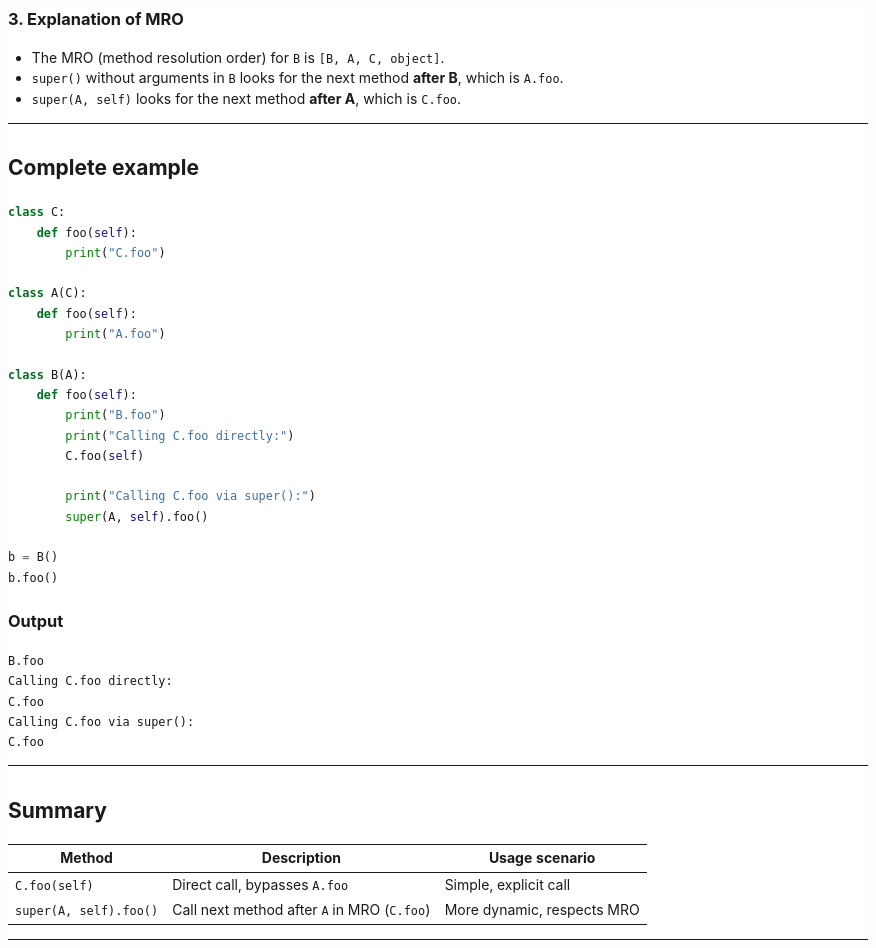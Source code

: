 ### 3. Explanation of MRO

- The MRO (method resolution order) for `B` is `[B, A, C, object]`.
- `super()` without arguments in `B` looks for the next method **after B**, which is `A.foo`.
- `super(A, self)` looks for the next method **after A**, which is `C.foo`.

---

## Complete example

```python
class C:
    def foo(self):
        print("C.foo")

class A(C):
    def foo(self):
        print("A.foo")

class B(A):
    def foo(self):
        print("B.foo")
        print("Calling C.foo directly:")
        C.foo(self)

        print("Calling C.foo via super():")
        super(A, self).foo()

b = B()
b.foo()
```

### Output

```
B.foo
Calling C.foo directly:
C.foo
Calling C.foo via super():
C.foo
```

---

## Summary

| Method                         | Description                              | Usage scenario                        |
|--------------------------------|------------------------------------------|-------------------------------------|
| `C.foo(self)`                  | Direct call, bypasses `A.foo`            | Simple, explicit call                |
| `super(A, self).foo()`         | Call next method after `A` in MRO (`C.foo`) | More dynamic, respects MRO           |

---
* * * * *
- WORK REQUIRED:
Pictures aside, the material must be written out word for word.

- RESULT BELOW:
Source code

: ### 3. Explanation of MRO

- The MRO (method resolution order) for `B` is `[B, A, C, object]`.
- `super()` without arguments in `B` looks for the next method **after B**, which is `A.foo`.
- `super(A, self)` looks for the next method **after A**, which is `C.foo`.

---

## Complete example

```python
class C:
    def foo(self):
        print("C.foo")

class A(C):
    def foo(self):
        print("A.foo")

class B(A):
    def foo(self):
        print("B.foo")
        print("Calling C.foo directly:")
        C.foo(self)

        print("Calling C.foo via super():")
        super(A, self).foo()

b = B()
b.foo()
```

### Output

```
B.foo
Calling C.foo directly:
C.foo
Calling C.foo via super():
C.foo
```

---

## Summary

| Method                         | Description                              | Usage scenario                        |
|--------------------------------|------------------------------------------|-------------------------------------|
| `C.foo(self)`                  | Direct call, bypasses `A.foo`            | Simple, explicit call                |
| `super(A, self).foo()`         | Call next method after `A` in MRO (`C.foo`) | More dynamic, respects MRO           |

---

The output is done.